E il giovane non riesce a far fronte né con lo scudo,
né con la destra, tanto è travolto dai dardi scagliati
da ogni parte. L’elmo con un costante tinnire risuona
sulle tempie incavate, la salda corazza sotto le pietre
si sgretola, il pennacchio è sbalzato dal capo; ai colpi
non regge lo scudo: con le lance i troiani, e lo stesso
Mnesteo fulmineo, paiono moltiplicarsi; su tutto il corpo
gli gronda il sudore (gli manca il respiro) e scorre in un rivo
denso di pece. L’affanno gli scuote le membra spossate.
Allora, balzando a capofitto, si gettò armato nel fiume
che l’accolse nella sua bionda corrente, lo librò con dolci onde,
e lieto lo restituì ai compagni, purificato dalla strage[5]
Dopo aver subito un assalto notturno da parte degli inseparabili amici Eurialo e Niso, Turno, profittando dell’assenza di Enea al campo dei Teucri[6], compie una strage al suo interno, aiutato da Giunone, moglie di Giove, mortale nemica del nostro eroe. Il ritmo della scena è serrato come l’originalità (molto cruenta) delle morti dei vari personaggi (un gusto dell’orrido che sfocerà nel posteriore poema di Lucano, Pharsalia[7]). Accerchiato dai nemici, non ancora pronto alla dipartita e aiutato dalla sua dea protettrice, Turno si getta nel fiume romano.

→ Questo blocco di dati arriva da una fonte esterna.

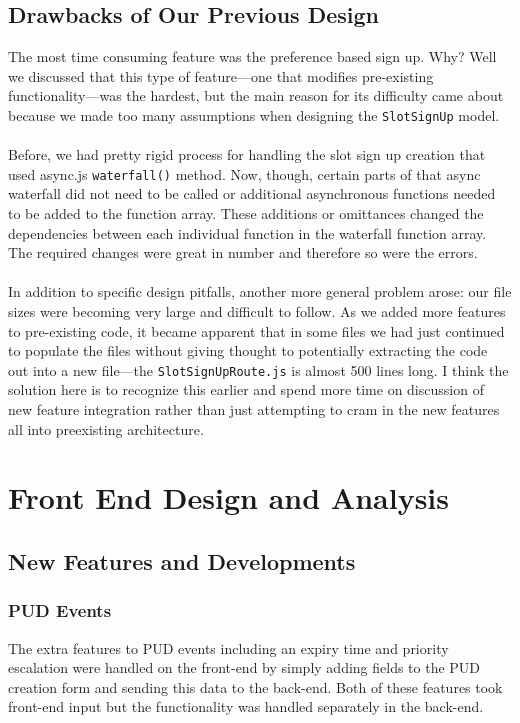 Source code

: \documentclass[11pt]{article}   %
\begin{document}
\subsection{Drawbacks of Our Previous Design}
The most time consuming feature was the preference based sign up. Why? Well we discussed that this type of feature---one that modifies pre-existing functionality---was the hardest, but the main reason for its difficulty came about because we made too many assumptions when designing the \texttt{SlotSignUp} model.\\~\\
Before, we had pretty rigid process for handling the slot sign up creation that used async.js \texttt{waterfall()} method. Now, though, certain parts of that async waterfall did not need to be called or additional asynchronous functions needed to be added to the function array. These additions or omittances changed the dependencies between each individual function in the waterfall function array. The required changes were great in number and therefore so were the errors. \\~\\
In addition to specific design pitfalls, another more general problem arose: our file sizes were becoming very large and difficult to follow. As we added more features to pre-existing code, it became apparent that in some files we had just continued to populate the files without giving thought to potentially extracting the code out into a new file---the \texttt{SlotSignUpRoute.js} is almost 500 lines long. I think the solution here is to recognize this earlier and spend more time on discussion of new feature integration rather than just attempting to cram in the new features all into preexisting architecture. 

\section{Front End Design and Analysis}

\subsection{New Features and Developments}

\subsubsection{PUD Events}

The extra features to PUD events including an expiry time and priority escalation were handled on the front-end by simply adding fields to the PUD creation form and sending this data to the back-end. Both of these features  took front-end input but the functionality was handled separately in the back-end.
\end{document}
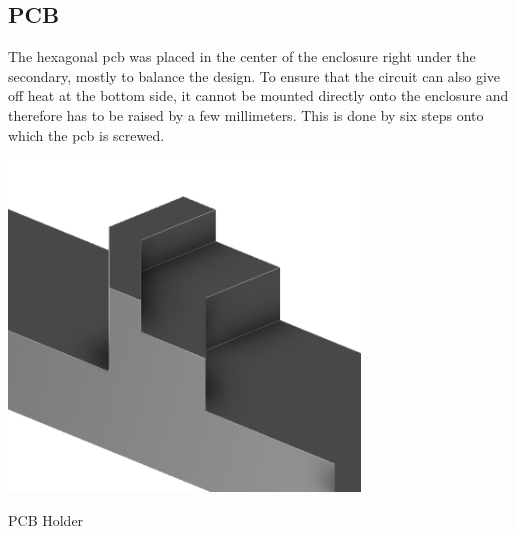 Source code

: \subsection{PCB}

The hexagonal \gls{pcb} was placed in the center of the enclosure right under the secondary, mostly to balance the design. To ensure that the circuit can also give off heat at the bottom side, it cannot be mounted directly onto the enclosure and therefore has to be raised by a few millimeters. This is done by six steps onto which the \gls{pcb} is screwed. 

\begin{marginfigure}[-3cm]
    \centering
    \includegraphics[width=0.7\textwidth]{kassandra/resources/JerJerWoBistDuStufe.PNG}
    \caption{PCB Holder}
    \label{fig:bottom_stufe}
\end{marginfigure}
    
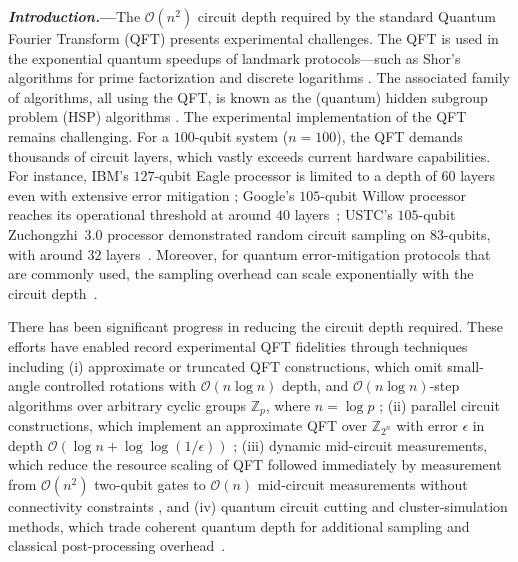 \documentclass[reprint, aps, prl, superscriptaddress]{revtex4-2}
\newcommand{\rev}[1]{\textcolor{revisioncolor}{#1}}
\renewcommand{\section}[1]{\par\medskip\noindent\textbf{{\textit{#1.}---}}}
\begin{document}
\section{Introduction}The $\mathcal{O}(n^2)$ circuit depth required by the standard Quantum Fourier Transform (QFT) presents experimental challenges. The QFT is used in the exponential quantum speedups of landmark protocols—such as Shor's algorithms for prime factorization and discrete logarithms \cite{Simon1997, Shor1994, Shor1997}. The associated family of algorithms, all using the QFT, is known as the (quantum) hidden subgroup problem (HSP) algorithms \cite{Kitaev1995, Jozsa2001, Lomont2004, liu2024information}. The experimental implementation of the QFT remains challenging. For a $100$-qubit system ($n=100$), the QFT demands thousands of circuit layers, which vastly exceeds current hardware capabilities. For instance, IBM's $127$-qubit Eagle processor is limited to a depth of $60$ layers even with extensive error mitigation \cite{kim2023evidence}; Google's $105$-qubit Willow processor reaches its operational threshold at around $40$ layers~\cite{google2025quantum}; USTC's $105$-qubit Zuchongzhi~3.0 processor demonstrated random circuit sampling on $83$-qubits, with around $32$ layers~\cite{Zuchongzhi}. Moreover, for quantum error-mitigation protocols that are commonly used, the sampling overhead can scale exponentially with the circuit depth~\cite{takagi2022fundamental, takagi2023universal}.


There has been significant progress in reducing the circuit depth required. These efforts have enabled record experimental QFT fidelities \cite{aumann2026demonstrating} through techniques including \rev{(i) approximate or truncated QFT constructions, which omit small-angle controlled rotations \cite{Coppersmith2002, park2023reducing} with \(\mathcal{O}(n\log n)\) depth, and
$\mathcal{O}(n\log n)$-step algorithms over arbitrary cyclic groups $\mathbb{Z}_p$, where $n=\log p$ \cite{HalesHallgren2000}; (ii) parallel circuit constructions, which implement an approximate QFT over $\mathbb{Z}_{2^n}$ with error $\epsilon$ in depth $\mathcal{O}(\log n+\log\log(1/\epsilon))$ \cite{CleveWatrous2000}; }(iii) dynamic mid-circuit measurements, which reduce the resource scaling of QFT followed immediately by measurement from \(\mathcal{O}(n^2)\) two-qubit gates to \(\mathcal{O}(n)\) mid-circuit measurements without connectivity constraints \cite{baumer2024quantum}, and (iv) quantum circuit cutting and cluster-simulation methods, which trade coherent quantum depth for additional sampling and classical post-processing overhead~\cite{tang2021cutqc, Peng2020}. 
\end{document}
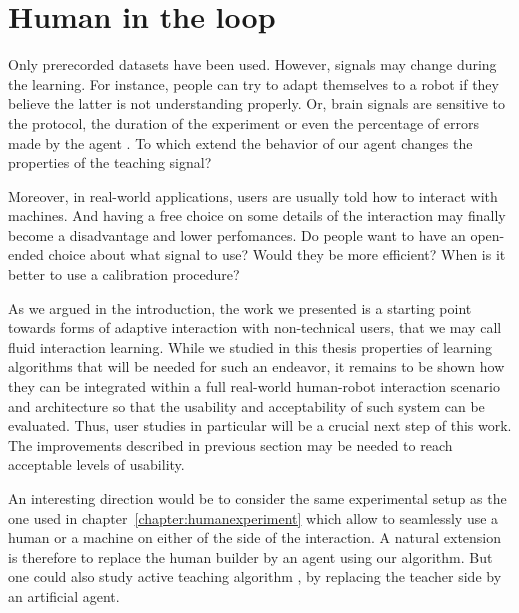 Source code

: 
\section{Human in the loop}
\label{chapter:limitations:userstudies}


Only prerecorded datasets have been used. However, signals may change during the learning. For instance, people can try to adapt themselves to a robot if they believe the latter is not understanding properly. Or, brain signals are sensitive to the protocol, the duration of the experiment or even the percentage of errors made by the agent \cite{chavarriaga2010learning}. To which extend the behavior of our agent changes the properties of the teaching signal? 

Moreover, in real-world applications, users are usually told how to interact with machines. And having a free choice on some details of the interaction may finally become a disadvantage and lower perfomances. Do people want to have an open-ended choice about what signal to use? Would they be more efficient? When is it better to use a calibration procedure?

As we argued in the introduction, the work we presented is a starting point towards forms of adaptive interaction with non-technical users, that we may call fluid interaction learning. While we studied in this thesis properties of learning algorithms that will be needed for such an endeavor, it remains to be shown how they can be integrated within a full real-world human-robot interaction scenario and architecture so that the usability and acceptability of such system can be evaluated. Thus, user studies in particular will be a crucial next step of this work. The improvements described in previous section may be needed to reach acceptable levels of usability.

An interesting direction would be to consider the same experimental setup as the one used in chapter~\ref{chapter:humanexperiment} which allow to seamlessly use a human or a machine on either of the side of the interaction. A natural extension is therefore to replace the human builder by an agent using our algorithm. But one could also study active teaching algorithm \cite{cakmak2012algorithmic}, by replacing the teacher side by an artificial agent.


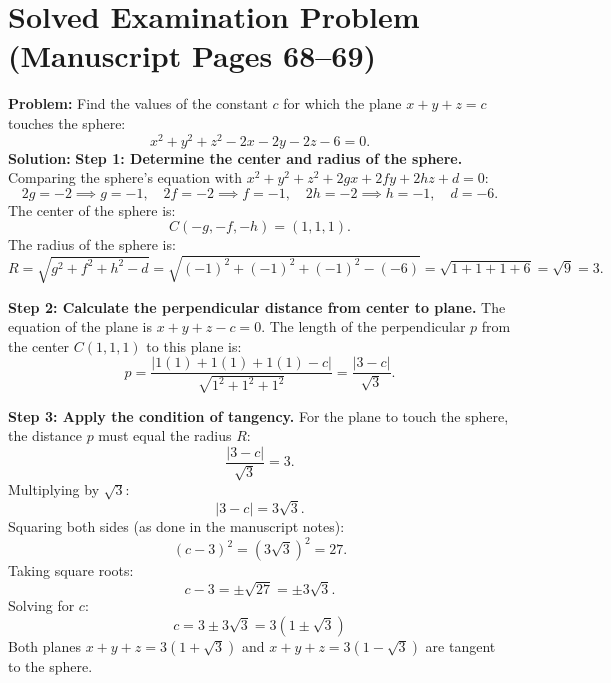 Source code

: \section{Solved Examination Problem (Manuscript Pages 68--69)}

\begin{examplebox}
\textbf{Problem:} Find the values of the constant $c$ for which the plane $x + y + z = c$ touches the sphere:
\begin{equation*}
    x^2 + y^2 + z^2 - 2x - 2y - 2z - 6 = 0.
\end{equation*}
\tcblower
\textbf{Solution:}
\textbf{Step 1: Determine the center and radius of the sphere.}
Comparing the sphere's equation with $x^2 + y^2 + z^2 + 2gx + 2fy + 2hz + d = 0$:
\begin{equation}
    2g = -2 \implies g = -1, \quad 2f = -2 \implies f = -1, \quad 2h = -2 \implies h = -1, \quad d = -6.
\end{equation}
The center of the sphere is:
\begin{equation}
    C(-g, -f, -h) = (1, 1, 1).
\end{equation}
The radius of the sphere is:
\begin{equation}
    R = \sqrt{g^2 + f^2 + h^2 - d} = \sqrt{(-1)^2 + (-1)^2 + (-1)^2 - (-6)} = \sqrt{1 + 1 + 1 + 6} = \sqrt{9} = 3.
\end{equation}

\textbf{Step 2: Calculate the perpendicular distance from center to plane.}
The equation of the plane is $x + y + z - c = 0$.
The length of the perpendicular $p$ from the center $C(1, 1, 1)$ to this plane is:
\begin{equation}
    p = \frac{|1(1) + 1(1) + 1(1) - c|}{\sqrt{1^2 + 1^2 + 1^2}} = \frac{|3 - c|}{\sqrt{3}}.
\end{equation}

\textbf{Step 3: Apply the condition of tangency.}
For the plane to touch the sphere, the distance $p$ must equal the radius $R$:
\begin{equation}
    \frac{|3 - c|}{\sqrt{3}} = 3.
\end{equation}
Multiplying by $\sqrt{3}$:
\begin{equation}
    |3 - c| = 3\sqrt{3}.
\end{equation}
Squaring both sides (as done in the manuscript notes):
\begin{equation}
    (c - 3)^2 = (3\sqrt{3})^2 = 27.
\end{equation}
Taking square roots:
\begin{equation}
    c - 3 = \pm \sqrt{27} = \pm 3\sqrt{3}.
\end{equation}
Solving for $c$:
\begin{equation}
    \boxed{c = 3 \pm 3\sqrt{3} = 3(1 \pm \sqrt{3})}
\end{equation}
Both planes $x + y + z = 3(1 + \sqrt{3})$ and $x + y + z = 3(1 - \sqrt{3})$ are tangent to the sphere.
\end{examplebox}
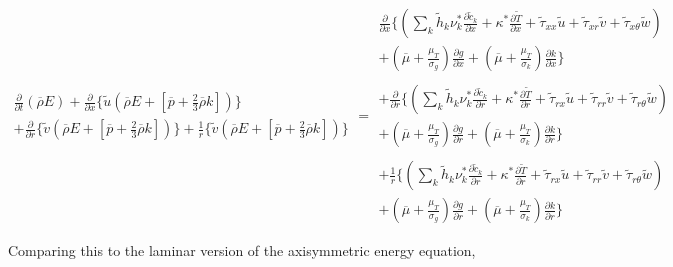 \begin{equation}
	\begin{array}{c}
		\frac{\partial}{\partial t}(\overline{\rho}E) +
		\frac{\partial}{\partial x}\Big\{\tilde u(\overline{\rho}E + [\overline{p} + \frac{2}{3}\overline{\rho}k])\Big\} 
		 \\ +
		\frac{\partial}{\partial r}\Big\{\tilde v(\overline{\rho}E + [\overline{p} + \frac{2}{3}\overline{\rho}k])\Big\} +
		\frac{1}{r}\Big\{\tilde v(\overline{\rho}E + [\overline{p} + \frac{2}{3}\overline{\rho}k])\Big\}
	\end{array} = 
	\begin{array}{c}
		\frac{\partial}{\partial x}\Big\{
		(\sum_{k}\tilde h_k \nu_k^* \frac{\partial \tilde c_k}{\partial x} + \kappa^*\frac{\partial \tilde T}
		{\partial x} + \tilde \tau_{xx} \tilde u + \tilde \tau_{xr} \tilde v + \tilde \tau_{x\theta} \tilde w) 
	 	\\
		+ (\overline{\mu} + \frac{\mu_T}{\sigma_g})\frac{\partial g}{\partial x} 
		+ (\overline{\mu} + \frac{\mu_T}{\sigma_k})\frac{\partial k}{\partial x} \Big\}
		\\ \\ + 
		\frac{\partial}{\partial r}\Big\{
		(\sum_{k}\tilde h_k \nu_k^* \frac{\partial \tilde c_k}{\partial r} + \kappa^*\frac{\partial \tilde T}
		{\partial r} + \tilde \tau_{rx} \tilde u + \tilde \tau_{rr} \tilde v + \tilde \tau_{r\theta} \tilde w) 
	 	\\
		+ (\overline{\mu} + \frac{\mu_T}{\sigma_g})\frac{\partial g}{\partial r}
		+ (\overline{\mu} + \frac{\mu_T}{\sigma_k})\frac{\partial k}{\partial r} \Big\} 
		\\ \\+ 
		\frac{1}{r}\Big\{
		(\sum_{k}\tilde h_k \nu_k^* \frac{\partial \tilde c_k}{\partial r} + \kappa^*\frac{\partial \tilde T}
		{\partial r} + \tilde \tau_{rx} \tilde u + \tilde \tau_{rr} \tilde v + \tilde \tau_{r\theta} \tilde w) 
	 	\\
		+ (\overline{\mu} + \frac{\mu_T}{\sigma_g})\frac{\partial g}{\partial r}
		+ (\overline{\mu} + \frac{\mu_T}{\sigma_k})\frac{\partial k}{\partial r} \Big\} 
	\end{array}
\label{eqn:energyturb}
\end{equation}


	Comparing this to the laminar version of the axisymmetric energy equation,

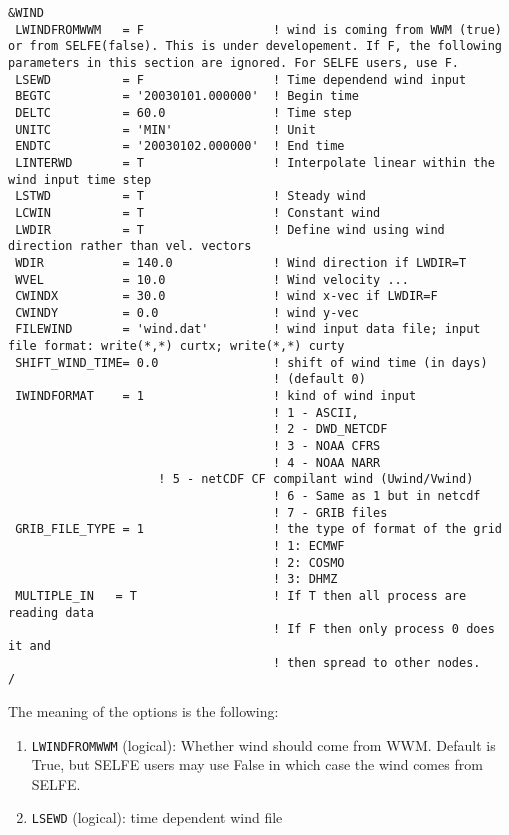 \documentclass[12pt]{amsart}
\begin{document}
\begin{verbatim}
&WIND
 LWINDFROMWWM   = F                  ! wind is coming from WWM (true) or from SELFE(false). This is under developement. If F, the following parameters in this section are ignored. For SELFE users, use F.
 LSEWD          = F                  ! Time dependend wind input
 BEGTC          = '20030101.000000'  ! Begin time
 DELTC          = 60.0               ! Time step
 UNITC          = 'MIN'              ! Unit
 ENDTC          = '20030102.000000'  ! End time
 LINTERWD       = T                  ! Interpolate linear within the wind input time step
 LSTWD          = T                  ! Steady wind
 LCWIN          = T                  ! Constant wind
 LWDIR          = T                  ! Define wind using wind direction rather than vel. vectors
 WDIR           = 140.0              ! Wind direction if LWDIR=T
 WVEL           = 10.0               ! Wind velocity ...
 CWINDX         = 30.0               ! wind x-vec if LWDIR=F
 CWINDY         = 0.0                ! wind y-vec
 FILEWIND       = 'wind.dat'         ! wind input data file; input file format: write(*,*) curtx; write(*,*) curty
 SHIFT_WIND_TIME= 0.0                ! shift of wind time (in days)
                                     ! (default 0)
 IWINDFORMAT    = 1                  ! kind of wind input
                                     ! 1 - ASCII,
                                     ! 2 - DWD_NETCDF
                                     ! 3 - NOAA CFRS
                                     ! 4 - NOAA NARR
				     ! 5 - netCDF CF compilant wind (Uwind/Vwind)
                                     ! 6 - Same as 1 but in netcdf
                                     ! 7 - GRIB files
 GRIB_FILE_TYPE = 1                  ! the type of format of the grid
                                     ! 1: ECMWF
                                     ! 2: COSMO
                                     ! 3: DHMZ
 MULTIPLE_IN   = T                   ! If T then all process are reading data
                                     ! If F then only process 0 does it and
                                     ! then spread to other nodes.
/
\end{verbatim}
The meaning of the options is the following:
\begin{enumerate}
\item {\tt LWINDFROMWWM} (logical): Whether wind should come from WWM. Default is True, but SELFE users may use False in which case the wind comes from SELFE.
\item {\tt LSEWD} (logical): time dependent wind file

  
\end{enumerate}
\end{document}
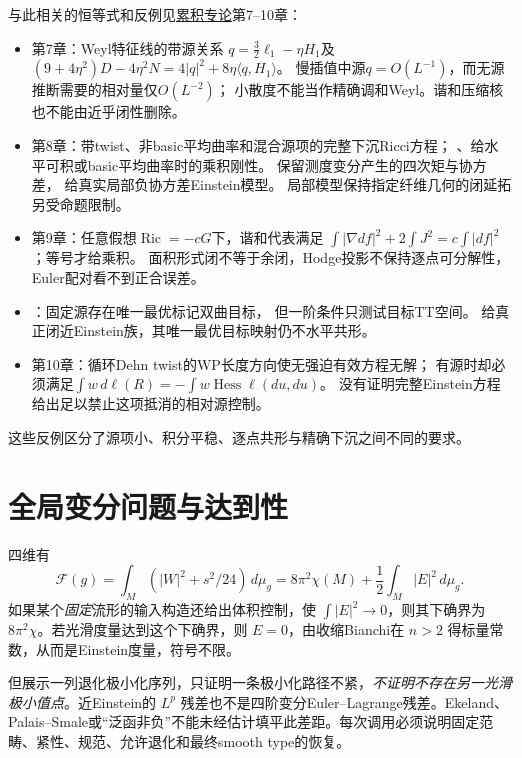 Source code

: \documentclass[UTF8,a4paper,11pt,fontset=fandol]{ctexart}
\numberwithin{equation}{section}
\theoremstyle{definition}
\newcommand{\Ric}{\operatorname{Ric}}
\newcommand{\dd}{\,d\mu_g}
\begin{document}
与此相关的恒等式和反例见\href{20260912.tex}{累积专论}第7--10章：
\begin{itemize}
\item 第7章：Weyl特征线的带源关系
$q=\tfrac32\ell_1-\eta H_1$及
$(9+4\eta^2)D-4\eta^2N=4|q|^2+8\eta\langle q,H_1\rangle$。
慢插值中源$q=O(L^{-1})$，而无源推断需要的相对量仅$O(L^{-2})$；
小散度不能当作精确调和Weyl。谐和压缩核也不能由近乎闭性删除。
\item 第8章：带twist、非basic平均曲率和混合源项的完整下沉Ricci方程；
、给水平可积或basic平均曲率时的乘积刚性。
保留测度变分产生的四次矩与协方差，
给真实局部负协方差Einstein模型。
局部模型保持指定纤维几何的闭延拓另受命题限制。
\item 第9章：任意假想$\Ric=-cG$下，谐和代表满足
$\int|\nabla df|^2+2\int J^2=c\int|df|^2$；等号才给乘积。
面积形式闭不等于余闭，Hodge投影不保持逐点可分解性，Euler配对看不到正合误差。
\item {}：固定源存在唯一最优标记双曲目标，
但一阶条件只测试目标TT空间。
给真正闭近Einstein族，其唯一最优目标映射仍不水平共形。
\item 第10章：循环Dehn twist的WP长度方向使无强迫有效方程无解；
有源时却必须满足$\int w\,d\ell(R)=-\int w\operatorname{Hess}\ell(du,du)$。
没有证明完整Einstein方程给出足以禁止这项抵消的相对源控制。
\end{itemize}
这些反例区分了源项小、积分平稳、逐点共形与精确下沉之间不同的要求。

\section{全局变分问题与达到性}
四维有
\begin{equation}\label{eq:F}
\mathcal F(g)=\int_M(|W|^2+s^2/24)\dd
=8\pi^2\chi(M)+\frac12\int_M|E|^2\dd.
\end{equation}
如果某个\emph{固定}流形的输入构造还给出体积控制，使 $\int|E|^2\to0$，则其下确界为 $8\pi^2\chi$。若光滑度量达到这个下确界，则 $E=0$，由收缩Bianchi在 $n>2$ 得标量常数，从而是Einstein度量，符号不限。

但展示一列退化极小化序列，只证明一条极小化路径不紧，\emph{不证明不存在另一光滑极小值点}。近Einstein的 $L^p$ 残差也不是四阶变分Euler--Lagrange残差。Ekeland、Palais--Smale或“泛函非负”不能未经估计填平此差距。每次调用必须说明固定范畴、紧性、规范、允许退化和最终smooth type的恢复。
\end{document}
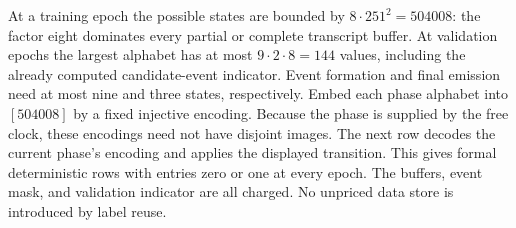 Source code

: At a training epoch the possible states are bounded by
$8\cdot251^2=504008$: the factor eight dominates every partial or complete
transcript buffer. At validation epochs the largest alphabet has at most
$9\cdot2\cdot8=144$ values, including the already computed
candidate-event indicator. Event formation and final emission need at
most nine and three states, respectively. Embed each phase alphabet into
$[504008]$ by a fixed injective encoding. Because the phase is supplied by
the free clock, these encodings need not have disjoint images. The next
row decodes the current phase's encoding and applies the displayed
transition. This gives formal deterministic rows with entries zero or
one at every epoch. The buffers, event mask, and validation indicator are
all charged. No unpriced data store is introduced by label reuse.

Misura e armonia sono gli elementi cardine del poetare virgiliano, l’icastico tuffo di Turno nel biondo Tevere diviene simbolo di quest’arte: lavoro di lima e certosina attenzione ad ogni dettaglio (dei riti, degli eventi e dei paesaggi) per quanto non conclusi divengono esempio di classicità.
L’ombra di Virgilio si staglia così sui secoli medievali, godendo di un’ininterrotta lettura all’interno delle classi agiate, ritornando opera di massa nel medioevo con le su citate Vulgate.
Ritenuto cristiano, profeta nella IV egloga delle Bucoliche dell’avvento del Messia[8], è guida di Dante all’interno del regno infernale e poi nella scalata al Sacro Monte, lodato già nel primo canto della Commedia (vv. 79-87). Come quest’ultima, anche l’Eneide fu un testo immancabilmente presente nelle migliori biblioteche dei vari Regni e Stati che si sono succeduti nei secoli.
Cosa ci intrappola nelle maglie di questo poema vecchio di duemila anni? Perché è ancora studiato, apprezzato da milioni di lettori? Cosa ci fa sussultare, tremare il cuore in petto? Cosa lo rende così sublime ai nostri occhi?
Forse la lingua, la poesia intrinseca nelle parole virgiliane, l’animo sensibile del suo autore che traspare dai gesti dei suoi personaggi; l’assoluto che anima la storia e che è lì presente, come l’uomo e il suo destino di grandezza (o di miseria) che lo attende, un caleidoscopio di figure e sensazioni mai banali, sempre ricche di pietas e umanitas.
Eppure il genere epico, come del resto tutti gli altri generi letterari, muta e si trasforma, mai uguale a se stesso, diverso in ogni autore, nuovo in ogni epoca.
In copertina: Federico Barocci, Enea fugge da Troia.
Nota: La traduzione si discosta leggermente dall’originale in alcuni punti. Riportiamo qui una traduzione letterale delle parti rielaborate. v.812: «Per tutto il corpo»; v. 813 «né la possibilità di respiro»; v.814: «un mesto affanno»; v.815: «con un salto a capofitto, con tutte le armi»; vv.816-17 «quello, accolse lui /che gli veniva incontro».